Alain Ruelloux: as good as new

What do a Mirage IV fighter jet and a DR 401 have in common?
Well, to us, it appears they have Alain Ruelloux.
And to Alain Ruelloux, they have everything in common above thirty feet in the air. The danger is the same, only the speed differs.
The man knows what he’s talking about. He flew dozens of each, and hundreds in between. He went from squadron commander in the Air Force to « deluxe-handyman » in Darois, having fun with all types of wing profiles and horsepower along the way. Now retired, he tells us all about it fro and through, going from a Mach2 plane to a 120hp without changing his vocabulary or his attitude.
It seems that, to him, all flying things are the same matter: a matter of pleasure.

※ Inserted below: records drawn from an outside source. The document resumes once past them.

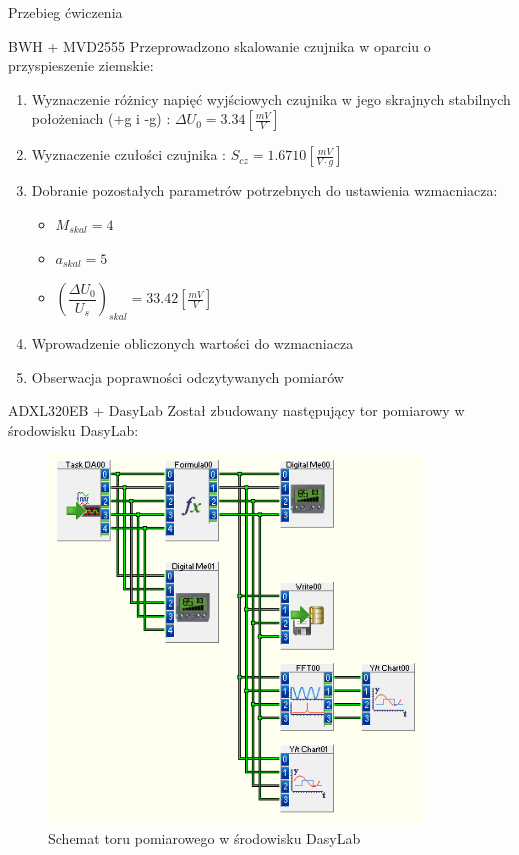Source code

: \documentclass[12pt]{article}
\begin{document}
\begin{section}{Przebieg ćwiczenia}
	\begin{subsection}{BWH + MVD2555}
        Przeprowadzono skalowanie czujnika w oparciu o przyspieszenie ziemskie:
        \begin{enumerate}
          \item Wyznaczenie różnicy napięć wyjściowych czujnika w jego skrajnych
          stabilnych położeniach (+g i -g) : $\Delta U_0=3.34[\frac{mV}{V}]$
          \item Wyznaczenie czułości czujnika : $S_{cz}=1.6710[\frac{mV}{V\cdot
          g}]$
          \item Dobranie pozostałych parametrów potrzebnych do ustawienia
          wzmacniacza:
          \begin{itemize}
            \item $M_{skal}=4$
            \item $a_{skal}=5$
            \item $\left(\dfrac{\Delta U_0}{U_s}\right)_{skal}=33.42[\frac{mV}{V}]$
          \end{itemize}
          \item Wprowadzenie obliczonych wartości do wzmacniacza
          \item Obserwacja poprawności odczytywanych pomiarów
        \end{enumerate}
	\end{subsection}
	
	\newpage
	
	\begin{subsection}{ADXL320EB + DasyLab}
        Został zbudowany następujący tor pomiarowy w środowisku DasyLab:
        \begin{figure}[!htb]
            \begin{center}
                \includegraphics[width=10cm]{../res/img/dasylab.png}
            \end{center}
            \caption{Schemat toru pomiarowego w środowisku DasyLab}
            \label{rys:dasy_sch}
        \end{figure}
        

\end{subsection}
\end{section}
\end{document}

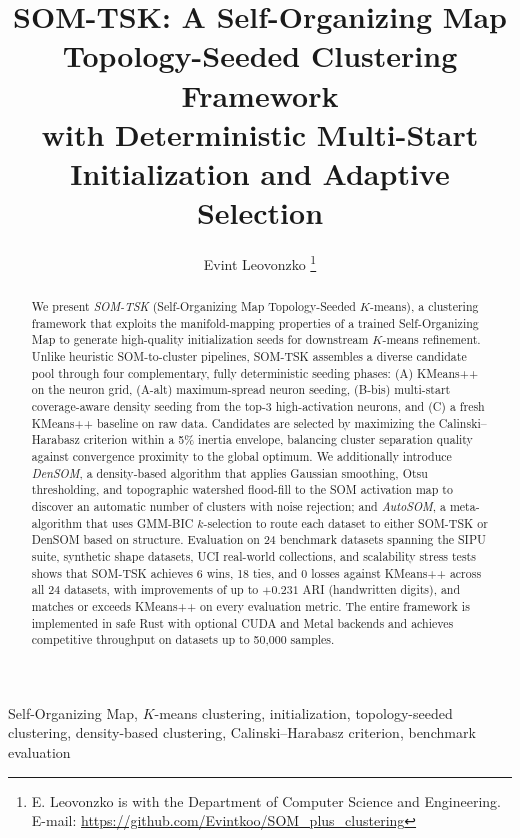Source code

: \documentclass[journal]{IEEEtran}
\begin{document}
\title{SOM-TSK: A Self-Organizing Map Topology-Seeded Clustering Framework\\
with Deterministic Multi-Start Initialization and Adaptive Selection}

\author{Evint Leovonzko%
\thanks{E. Leovonzko is with the Department of Computer Science and Engineering. E-mail: \protect\url{https://github.com/Evintkoo/SOM\_plus\_clustering}}}

\maketitle

\begin{abstract}
We present \textit{SOM-TSK} (Self-Organizing Map Topology-Seeded $K$-means), a clustering framework that exploits the manifold-mapping properties of a trained Self-Organizing Map to generate high-quality initialization seeds for downstream $K$-means refinement. Unlike heuristic SOM-to-cluster pipelines, SOM-TSK assembles a diverse candidate pool through four complementary, fully deterministic seeding phases: (A) KMeans++ on the neuron grid, (A-alt) maximum-spread neuron seeding, (B-bis) multi-start coverage-aware density seeding from the top-3 high-activation neurons, and (C) a fresh KMeans++ baseline on raw data. Candidates are selected by maximizing the Calinski--Harabasz criterion within a 5\% inertia envelope, balancing cluster separation quality against convergence proximity to the global optimum. We additionally introduce \textit{DenSOM}, a density-based algorithm that applies Gaussian smoothing, Otsu thresholding, and topographic watershed flood-fill to the SOM activation map to discover an automatic number of clusters with noise rejection; and \textit{AutoSOM}, a meta-algorithm that uses GMM-BIC $k$-selection to route each dataset to either SOM-TSK or DenSOM based on structure. Evaluation on 24 benchmark datasets spanning the SIPU suite, synthetic shape datasets, UCI real-world collections, and scalability stress tests shows that SOM-TSK achieves 6 wins, 18 ties, and 0 losses against KMeans++ across all 24 datasets, with improvements of up to $+0.231$ ARI (handwritten digits), and matches or exceeds KMeans++ on every evaluation metric. The entire framework is implemented in safe Rust with optional CUDA and Metal backends and achieves competitive throughput on datasets up to 50,000 samples.
\end{abstract}

\begin{IEEEkeywords}
Self-Organizing Map, $K$-means clustering, initialization, topology-seeded clustering, density-based clustering, Calinski--Harabasz criterion, benchmark evaluation
\end{IEEEkeywords}
\end{document}
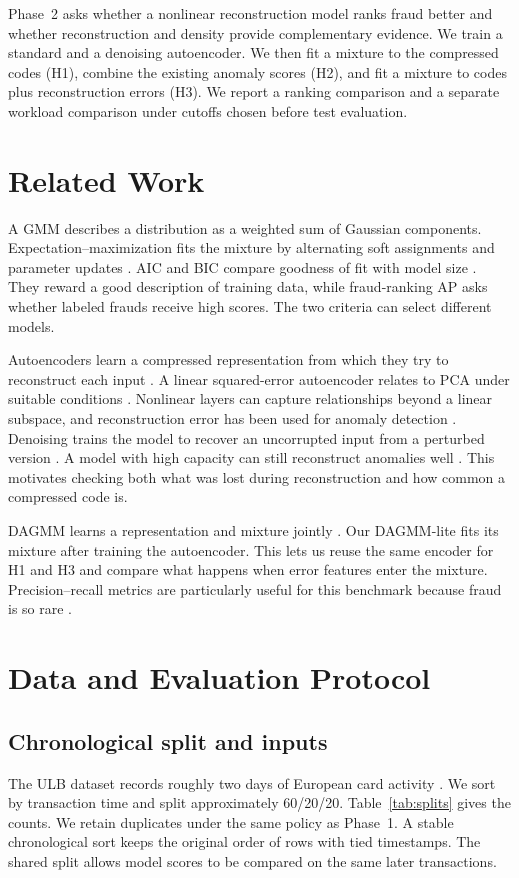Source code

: Phase~2 asks whether a nonlinear reconstruction model ranks fraud better and whether reconstruction and density provide complementary evidence. We train a standard and a denoising autoencoder. We then fit a mixture to the compressed codes (H1), combine the existing anomaly scores (H2), and fit a mixture to codes plus reconstruction errors (H3). We report a ranking comparison and a separate workload comparison under cutoffs chosen before test evaluation.

\section{Related Work}
A GMM describes a distribution as a weighted sum of Gaussian components. Expectation--maximization fits the mixture by alternating soft assignments and parameter updates \cite{dempster1977maximum,mclachlan2000finite}. AIC and BIC compare goodness of fit with model size \cite{akaike1974new,schwarz1978estimating}. They reward a good description of training data, while fraud-ranking AP asks whether labeled frauds receive high scores. The two criteria can select different models.

Autoencoders learn a compressed representation from which they try to reconstruct each input \cite{hinton2006reducing}. A linear squared-error autoencoder relates to PCA under suitable conditions \cite{baldi1989neural}. Nonlinear layers can capture relationships beyond a linear subspace, and reconstruction error has been used for anomaly detection \cite{sakurada2014anomaly}. Denoising trains the model to recover an uncorrupted input from a perturbed version \cite{vincent2008extracting,vincent2011connection}. A model with high capacity can still reconstruct anomalies well \cite{gong2019memorizing}. This motivates checking both what was lost during reconstruction and how common a compressed code is.

DAGMM learns a representation and mixture jointly \cite{zong2018deep}. Our DAGMM-lite fits its mixture after training the autoencoder. This lets us reuse the same encoder for H1 and H3 and compare what happens when error features enter the mixture. Precision--recall metrics are particularly useful for this benchmark because fraud is so rare \cite{davis2006relationship,saito2015precision}.

\section{Data and Evaluation Protocol}
\subsection{Chronological split and inputs}
The ULB dataset records roughly two days of European card activity \cite{dalpozzolo2015calibrating}. We sort by transaction time and split approximately 60/20/20. Table~\ref{tab:splits} gives the counts. We retain duplicates under the same policy as Phase~1. A stable chronological sort keeps the original order of rows with tied timestamps. The shared split allows model scores to be compared on the same later transactions.

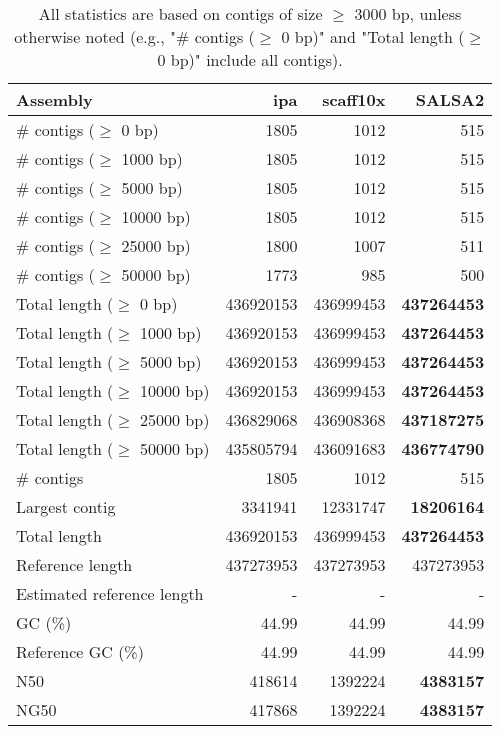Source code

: \documentclass[12pt,a4paper]{article}
\begin{document}
\begin{table}[ht]
\begin{center}
\caption{All statistics are based on contigs of size $\geq$ 3000 bp, unless otherwise noted (e.g., "\# contigs ($\geq$ 0 bp)" and "Total length ($\geq$ 0 bp)" include all contigs).}
\begin{tabular}{|l*{3}{|r}|}
\hline
Assembly & ipa & scaff10x & SALSA2 \\ \hline
\# contigs ($\geq$ 0 bp) & 1805 & 1012 & 515 \\ \hline
\# contigs ($\geq$ 1000 bp) & 1805 & 1012 & 515 \\ \hline
\# contigs ($\geq$ 5000 bp) & 1805 & 1012 & 515 \\ \hline
\# contigs ($\geq$ 10000 bp) & 1805 & 1012 & 515 \\ \hline
\# contigs ($\geq$ 25000 bp) & 1800 & 1007 & 511 \\ \hline
\# contigs ($\geq$ 50000 bp) & 1773 & 985 & 500 \\ \hline
Total length ($\geq$ 0 bp) & 436920153 & 436999453 & {\bf 437264453} \\ \hline
Total length ($\geq$ 1000 bp) & 436920153 & 436999453 & {\bf 437264453} \\ \hline
Total length ($\geq$ 5000 bp) & 436920153 & 436999453 & {\bf 437264453} \\ \hline
Total length ($\geq$ 10000 bp) & 436920153 & 436999453 & {\bf 437264453} \\ \hline
Total length ($\geq$ 25000 bp) & 436829068 & 436908368 & {\bf 437187275} \\ \hline
Total length ($\geq$ 50000 bp) & 435805794 & 436091683 & {\bf 436774790} \\ \hline
\# contigs & 1805 & 1012 & 515 \\ \hline
Largest contig & 3341941 & 12331747 & {\bf 18206164} \\ \hline
Total length & 436920153 & 436999453 & {\bf 437264453} \\ \hline
Reference length & 437273953 & 437273953 & 437273953 \\ \hline
Estimated reference length & - & - & - \\ \hline
GC (\%) & 44.99 & 44.99 & 44.99 \\ \hline
Reference GC (\%) & 44.99 & 44.99 & 44.99 \\ \hline
N50 & 418614 & 1392224 & {\bf 4383157} \\ \hline
NG50 & 417868 & 1392224 & {\bf 4383157} \\ \hline

\end{tabular}
\end{center}
\end{table}
\end{document}
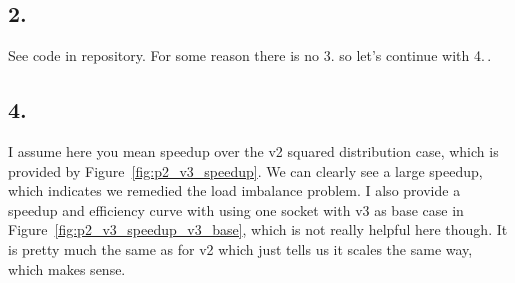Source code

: \documentclass[a4paper, 11pt]{article}
\begin{document}
\subsection*{2.}
See code in repository. For some reason there is no 3. so let's continue with
4.\,.

\subsection*{4.}
I assume here you mean speedup over the v2 squared distribution case, which is
provided by Figure~\ref{fig:p2_v3_speedup}. We can clearly see a large speedup,
which indicates we remedied the load imbalance problem. I also provide a
speedup and efficiency curve with using one socket with v3 as base case in
Figure~\ref{fig:p2_v3_speedup_v3_base}, which is not really helpful here
though. It is pretty much the same as for v2 which just tells us it scales the
same way, which makes sense.
\end{document}
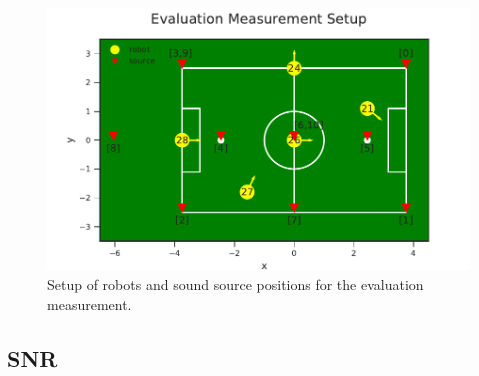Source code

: \begin{figure}[ht]
	\centering
		\includegraphics[]{figures/evaluation/setup}
	\caption{Setup of robots and sound source positions for the evaluation measurement.}
    \label{fig:04_setup}
\end{figure}

\subsection{SNR}
\label{subsec:04_snr}

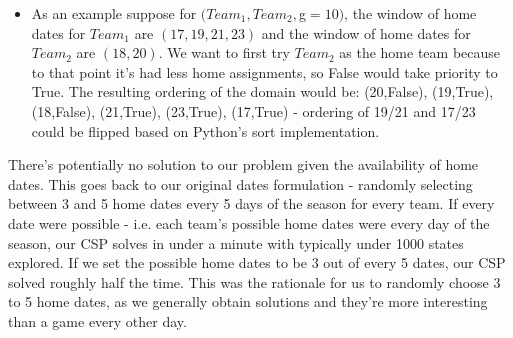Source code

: \documentclass{article}
\begin{document}
\begin{enumerate}
		\begin{itemize}
			\item As an example suppose for $(Team_1,Team_2,$g$ =10)$, the window of home dates for $Team_1$ are $(17,19,21,23)$ and the window of home dates for $Team_2$ are $(18,20)$. We want to first try $Team_2$ as the home team because to that point it's had less home assignments, so False would take priority to True. The resulting ordering of the domain would be: (20,False), (19,True), (18,False), (21,True), (23,True), (17,True) - ordering of 19/21 and 17/23 could be flipped based on Python's sort implementation.
		\end{itemize}
	\end{enumerate}

	There's potentially no solution to our problem given the availability of home dates. This goes back to our original dates formulation - randomly selecting between 3 and 5 home dates every 5 days of the season for every team. If every date were possible - i.e. each team's possible home dates were every day of the season, our CSP solves in under a minute with typically under 1000 states explored. If we set the possible home dates to be 3 out of every 5 dates, our CSP solved roughly half the time. This was the rationale for us to randomly choose 3 to 5 home dates, as we generally obtain solutions and they're more interesting than a game every other day.
\end{document}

Alain is no snob. He’s not an elitist and certainly not a purist. What does that make him, then? Well, a sheer sky enthusiast, madly in love with everything that can take him there.
But with all his experience, despite having broken through the sound wall back and forth hundreds of times, despite having sometimes made the stratopause his highway to heaven, he never once thought of himself as being above the basic laws of physics. In fact, he knows all the more that the laws up there, more than anywhere else on earth, are exactly the same for everybody.
He respects the air like an old sailor fearfully observes the laws at sea. He actually says, before anything else, that the more he knows, the better he understands that he knows nothing yet.

As a young pilot, sitting on the grass of Rennes.

In 1972, after his first thousand hours in flight between his sixteenth and nineteenth birthday, he joins the French Air Force and starts his training. Under the supervision of an older but less experienced pilot, he encounters for the very first time the dashboard of a… CAP 10B.
Destiny has its ways. Twenty-five years later, he would leave the army as a colonel to become a co-director at CAP Aviation, freshly resurrected by Robin Aircraft.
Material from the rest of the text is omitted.